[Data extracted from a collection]
——

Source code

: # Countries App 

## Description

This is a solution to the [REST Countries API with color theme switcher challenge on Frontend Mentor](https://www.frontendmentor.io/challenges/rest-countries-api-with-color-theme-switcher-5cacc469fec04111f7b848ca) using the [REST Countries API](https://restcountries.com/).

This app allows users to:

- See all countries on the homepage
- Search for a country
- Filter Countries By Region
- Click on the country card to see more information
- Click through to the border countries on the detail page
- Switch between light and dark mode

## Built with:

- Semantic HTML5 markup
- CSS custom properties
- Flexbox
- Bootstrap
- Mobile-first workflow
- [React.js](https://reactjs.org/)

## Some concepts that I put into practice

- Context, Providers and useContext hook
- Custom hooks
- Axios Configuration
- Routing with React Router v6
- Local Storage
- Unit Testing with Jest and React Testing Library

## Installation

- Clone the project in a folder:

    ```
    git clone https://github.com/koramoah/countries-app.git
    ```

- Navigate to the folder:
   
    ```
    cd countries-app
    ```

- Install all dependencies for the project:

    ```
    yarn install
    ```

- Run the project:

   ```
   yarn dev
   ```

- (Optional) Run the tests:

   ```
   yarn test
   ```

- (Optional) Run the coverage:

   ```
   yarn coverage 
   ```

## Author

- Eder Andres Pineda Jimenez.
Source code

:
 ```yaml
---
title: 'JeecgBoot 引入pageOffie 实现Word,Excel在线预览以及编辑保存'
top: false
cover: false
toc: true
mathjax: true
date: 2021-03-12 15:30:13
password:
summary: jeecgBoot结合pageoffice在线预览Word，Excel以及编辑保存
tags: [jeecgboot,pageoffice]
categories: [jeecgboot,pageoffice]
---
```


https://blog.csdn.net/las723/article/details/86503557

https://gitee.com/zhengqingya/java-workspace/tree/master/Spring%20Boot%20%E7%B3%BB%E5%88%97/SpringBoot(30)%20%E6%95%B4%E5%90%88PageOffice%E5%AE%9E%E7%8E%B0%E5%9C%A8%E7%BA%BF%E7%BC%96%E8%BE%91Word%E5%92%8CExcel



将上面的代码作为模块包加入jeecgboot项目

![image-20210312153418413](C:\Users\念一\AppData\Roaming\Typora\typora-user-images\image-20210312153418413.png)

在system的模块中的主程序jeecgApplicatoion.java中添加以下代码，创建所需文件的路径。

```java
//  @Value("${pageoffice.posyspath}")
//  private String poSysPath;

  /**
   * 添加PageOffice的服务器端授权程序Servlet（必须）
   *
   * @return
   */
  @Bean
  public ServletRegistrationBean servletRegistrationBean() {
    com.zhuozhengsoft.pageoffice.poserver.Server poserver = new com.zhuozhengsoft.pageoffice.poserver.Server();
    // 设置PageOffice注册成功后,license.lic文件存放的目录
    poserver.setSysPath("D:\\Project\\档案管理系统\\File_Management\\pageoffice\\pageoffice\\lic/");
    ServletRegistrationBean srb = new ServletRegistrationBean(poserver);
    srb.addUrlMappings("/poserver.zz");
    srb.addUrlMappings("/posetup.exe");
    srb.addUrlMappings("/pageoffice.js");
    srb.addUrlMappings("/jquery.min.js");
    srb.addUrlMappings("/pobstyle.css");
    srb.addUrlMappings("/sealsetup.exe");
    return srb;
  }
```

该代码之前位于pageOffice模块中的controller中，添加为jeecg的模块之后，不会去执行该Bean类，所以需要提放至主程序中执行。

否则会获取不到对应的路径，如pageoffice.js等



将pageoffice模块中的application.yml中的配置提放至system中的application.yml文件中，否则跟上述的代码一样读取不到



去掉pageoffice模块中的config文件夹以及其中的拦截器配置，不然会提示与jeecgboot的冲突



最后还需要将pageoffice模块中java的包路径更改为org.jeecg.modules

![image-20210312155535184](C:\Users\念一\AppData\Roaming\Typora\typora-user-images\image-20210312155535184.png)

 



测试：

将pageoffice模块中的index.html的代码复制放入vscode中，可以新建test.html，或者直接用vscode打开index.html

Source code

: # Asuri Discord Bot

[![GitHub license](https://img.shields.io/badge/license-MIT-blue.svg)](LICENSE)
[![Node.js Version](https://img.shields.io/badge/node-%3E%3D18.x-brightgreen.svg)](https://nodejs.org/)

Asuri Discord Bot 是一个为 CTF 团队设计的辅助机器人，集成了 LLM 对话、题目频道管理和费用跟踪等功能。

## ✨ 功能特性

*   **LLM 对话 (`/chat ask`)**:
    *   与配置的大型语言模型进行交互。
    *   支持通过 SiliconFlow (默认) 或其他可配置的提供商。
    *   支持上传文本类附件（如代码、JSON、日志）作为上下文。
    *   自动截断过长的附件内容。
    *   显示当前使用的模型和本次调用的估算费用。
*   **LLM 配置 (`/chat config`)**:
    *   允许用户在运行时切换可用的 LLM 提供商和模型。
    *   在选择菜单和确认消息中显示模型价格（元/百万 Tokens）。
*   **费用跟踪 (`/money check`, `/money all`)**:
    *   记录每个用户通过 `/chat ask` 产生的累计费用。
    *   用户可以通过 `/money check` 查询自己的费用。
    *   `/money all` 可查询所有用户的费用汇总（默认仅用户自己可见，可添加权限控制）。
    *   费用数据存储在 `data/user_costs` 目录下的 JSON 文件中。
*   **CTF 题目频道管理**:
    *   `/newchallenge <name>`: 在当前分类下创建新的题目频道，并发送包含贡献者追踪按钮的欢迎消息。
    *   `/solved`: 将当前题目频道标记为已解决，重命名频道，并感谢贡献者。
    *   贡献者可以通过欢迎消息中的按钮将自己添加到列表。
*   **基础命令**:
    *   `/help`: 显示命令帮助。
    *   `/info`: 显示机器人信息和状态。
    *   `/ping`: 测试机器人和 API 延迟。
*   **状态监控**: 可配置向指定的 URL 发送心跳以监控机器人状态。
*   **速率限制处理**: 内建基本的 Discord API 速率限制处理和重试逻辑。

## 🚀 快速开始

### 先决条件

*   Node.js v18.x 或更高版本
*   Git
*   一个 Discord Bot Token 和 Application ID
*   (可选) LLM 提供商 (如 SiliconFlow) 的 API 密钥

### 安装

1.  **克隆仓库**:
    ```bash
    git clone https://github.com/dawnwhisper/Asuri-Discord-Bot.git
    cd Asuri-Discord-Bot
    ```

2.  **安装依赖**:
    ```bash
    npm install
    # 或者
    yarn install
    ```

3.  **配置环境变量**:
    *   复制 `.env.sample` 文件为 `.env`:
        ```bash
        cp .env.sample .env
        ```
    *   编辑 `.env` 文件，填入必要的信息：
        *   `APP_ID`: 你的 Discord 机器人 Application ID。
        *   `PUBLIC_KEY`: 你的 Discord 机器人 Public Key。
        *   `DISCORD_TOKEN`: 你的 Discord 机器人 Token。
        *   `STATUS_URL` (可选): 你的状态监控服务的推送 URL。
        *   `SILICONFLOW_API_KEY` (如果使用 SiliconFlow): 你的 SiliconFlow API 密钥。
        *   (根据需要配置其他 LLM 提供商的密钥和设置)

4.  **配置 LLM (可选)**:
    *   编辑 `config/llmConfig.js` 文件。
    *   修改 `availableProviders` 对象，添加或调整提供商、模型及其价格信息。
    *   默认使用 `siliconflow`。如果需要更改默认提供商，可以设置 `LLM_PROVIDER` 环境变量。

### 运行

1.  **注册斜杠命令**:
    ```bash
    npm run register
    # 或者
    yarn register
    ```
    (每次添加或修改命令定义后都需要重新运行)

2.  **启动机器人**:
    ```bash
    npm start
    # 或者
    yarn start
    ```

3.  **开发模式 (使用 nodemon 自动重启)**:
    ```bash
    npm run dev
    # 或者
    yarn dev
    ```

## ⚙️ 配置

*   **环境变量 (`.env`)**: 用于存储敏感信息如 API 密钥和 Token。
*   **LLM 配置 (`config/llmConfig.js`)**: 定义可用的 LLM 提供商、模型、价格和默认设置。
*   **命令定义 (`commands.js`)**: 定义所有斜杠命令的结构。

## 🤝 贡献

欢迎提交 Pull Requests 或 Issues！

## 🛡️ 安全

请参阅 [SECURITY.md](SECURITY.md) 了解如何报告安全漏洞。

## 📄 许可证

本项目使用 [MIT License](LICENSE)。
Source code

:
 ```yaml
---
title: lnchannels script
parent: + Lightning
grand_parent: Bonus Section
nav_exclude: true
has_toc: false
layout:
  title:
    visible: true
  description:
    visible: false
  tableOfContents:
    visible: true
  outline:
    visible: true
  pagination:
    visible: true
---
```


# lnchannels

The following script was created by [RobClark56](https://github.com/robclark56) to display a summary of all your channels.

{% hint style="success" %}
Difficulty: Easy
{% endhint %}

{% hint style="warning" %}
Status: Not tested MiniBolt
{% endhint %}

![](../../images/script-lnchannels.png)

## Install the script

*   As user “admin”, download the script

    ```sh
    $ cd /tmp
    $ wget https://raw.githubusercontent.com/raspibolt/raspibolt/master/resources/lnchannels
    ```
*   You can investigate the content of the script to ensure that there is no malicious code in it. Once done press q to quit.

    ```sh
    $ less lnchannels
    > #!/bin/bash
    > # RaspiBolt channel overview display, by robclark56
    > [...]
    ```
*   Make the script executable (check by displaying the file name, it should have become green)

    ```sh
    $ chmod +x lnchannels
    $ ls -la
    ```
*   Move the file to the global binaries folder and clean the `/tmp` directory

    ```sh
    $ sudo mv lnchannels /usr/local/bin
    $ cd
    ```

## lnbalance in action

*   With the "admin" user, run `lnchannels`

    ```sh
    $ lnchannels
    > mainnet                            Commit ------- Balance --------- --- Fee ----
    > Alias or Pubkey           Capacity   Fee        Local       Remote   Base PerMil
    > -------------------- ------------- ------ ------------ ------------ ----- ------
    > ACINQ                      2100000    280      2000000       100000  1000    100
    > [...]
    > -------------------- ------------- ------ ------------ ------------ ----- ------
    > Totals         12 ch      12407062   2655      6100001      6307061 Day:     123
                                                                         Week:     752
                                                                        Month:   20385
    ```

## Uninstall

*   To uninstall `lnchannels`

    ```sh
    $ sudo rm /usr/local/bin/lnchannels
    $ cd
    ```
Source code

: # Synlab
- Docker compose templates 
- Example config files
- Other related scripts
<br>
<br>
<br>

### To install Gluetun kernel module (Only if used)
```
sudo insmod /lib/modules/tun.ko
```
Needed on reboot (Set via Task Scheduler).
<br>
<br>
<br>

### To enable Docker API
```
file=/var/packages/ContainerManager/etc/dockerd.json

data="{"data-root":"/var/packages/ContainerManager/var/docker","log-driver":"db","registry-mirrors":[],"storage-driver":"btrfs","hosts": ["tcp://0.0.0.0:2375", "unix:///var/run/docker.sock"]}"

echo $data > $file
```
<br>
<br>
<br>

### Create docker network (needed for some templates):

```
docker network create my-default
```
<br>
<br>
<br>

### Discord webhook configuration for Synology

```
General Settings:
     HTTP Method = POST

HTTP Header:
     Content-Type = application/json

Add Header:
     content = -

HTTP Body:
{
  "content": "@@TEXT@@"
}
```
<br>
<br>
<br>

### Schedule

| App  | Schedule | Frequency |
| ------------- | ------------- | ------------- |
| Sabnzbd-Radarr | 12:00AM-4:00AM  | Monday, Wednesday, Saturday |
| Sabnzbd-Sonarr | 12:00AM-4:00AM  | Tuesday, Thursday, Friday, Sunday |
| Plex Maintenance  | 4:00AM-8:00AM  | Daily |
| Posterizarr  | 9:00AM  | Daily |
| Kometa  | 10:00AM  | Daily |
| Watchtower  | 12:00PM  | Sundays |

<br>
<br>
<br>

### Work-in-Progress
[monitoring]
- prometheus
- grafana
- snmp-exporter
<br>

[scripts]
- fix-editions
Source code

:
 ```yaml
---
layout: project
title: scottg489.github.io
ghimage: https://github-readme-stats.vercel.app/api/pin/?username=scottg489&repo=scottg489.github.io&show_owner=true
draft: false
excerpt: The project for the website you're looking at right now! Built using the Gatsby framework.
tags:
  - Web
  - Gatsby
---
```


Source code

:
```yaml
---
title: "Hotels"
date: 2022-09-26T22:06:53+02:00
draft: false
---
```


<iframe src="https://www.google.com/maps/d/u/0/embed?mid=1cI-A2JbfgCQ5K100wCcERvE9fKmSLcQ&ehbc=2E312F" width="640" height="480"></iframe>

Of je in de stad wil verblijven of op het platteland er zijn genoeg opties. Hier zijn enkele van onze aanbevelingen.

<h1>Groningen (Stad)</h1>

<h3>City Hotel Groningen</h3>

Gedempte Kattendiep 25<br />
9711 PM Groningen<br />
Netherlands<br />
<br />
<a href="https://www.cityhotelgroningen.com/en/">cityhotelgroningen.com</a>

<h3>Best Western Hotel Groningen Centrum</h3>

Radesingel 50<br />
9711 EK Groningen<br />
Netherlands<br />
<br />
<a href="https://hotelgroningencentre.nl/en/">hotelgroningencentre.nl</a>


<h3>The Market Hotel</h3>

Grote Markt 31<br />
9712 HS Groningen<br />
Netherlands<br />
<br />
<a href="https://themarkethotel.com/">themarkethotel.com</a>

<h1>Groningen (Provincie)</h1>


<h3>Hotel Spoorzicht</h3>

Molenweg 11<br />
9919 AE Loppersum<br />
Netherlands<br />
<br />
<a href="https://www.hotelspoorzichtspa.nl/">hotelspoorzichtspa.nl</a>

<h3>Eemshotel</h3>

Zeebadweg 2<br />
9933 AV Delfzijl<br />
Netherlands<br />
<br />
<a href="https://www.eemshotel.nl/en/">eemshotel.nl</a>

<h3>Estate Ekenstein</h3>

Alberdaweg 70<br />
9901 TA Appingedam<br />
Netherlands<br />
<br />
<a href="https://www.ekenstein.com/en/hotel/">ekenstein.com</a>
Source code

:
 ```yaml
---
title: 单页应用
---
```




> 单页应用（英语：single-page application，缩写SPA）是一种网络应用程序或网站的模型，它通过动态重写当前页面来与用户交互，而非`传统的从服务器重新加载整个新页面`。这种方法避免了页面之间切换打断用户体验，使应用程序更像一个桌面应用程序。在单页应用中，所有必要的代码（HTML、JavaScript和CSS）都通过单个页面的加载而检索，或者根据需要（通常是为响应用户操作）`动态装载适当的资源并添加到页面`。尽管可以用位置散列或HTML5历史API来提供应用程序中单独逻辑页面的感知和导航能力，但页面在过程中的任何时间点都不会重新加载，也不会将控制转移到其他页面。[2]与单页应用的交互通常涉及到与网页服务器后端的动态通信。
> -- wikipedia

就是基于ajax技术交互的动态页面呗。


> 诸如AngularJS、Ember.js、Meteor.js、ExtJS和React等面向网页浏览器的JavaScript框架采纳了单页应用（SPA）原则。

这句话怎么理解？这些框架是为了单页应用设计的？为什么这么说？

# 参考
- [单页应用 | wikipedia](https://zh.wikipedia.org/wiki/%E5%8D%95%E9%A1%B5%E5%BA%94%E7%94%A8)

——

* TASK REQUIREMENTS
Copy each line of the data above that holds "typora".

* ANSWER AREA
![image-20210312153418413](C:\Users\念一\AppData\Roaming\Typora\typora-user-images\image-20210312153418413.png)
![image-20210312155535184](C:\Users\念一\AppData\Roaming\Typora\typora-user-images\image-20210312155535184.png)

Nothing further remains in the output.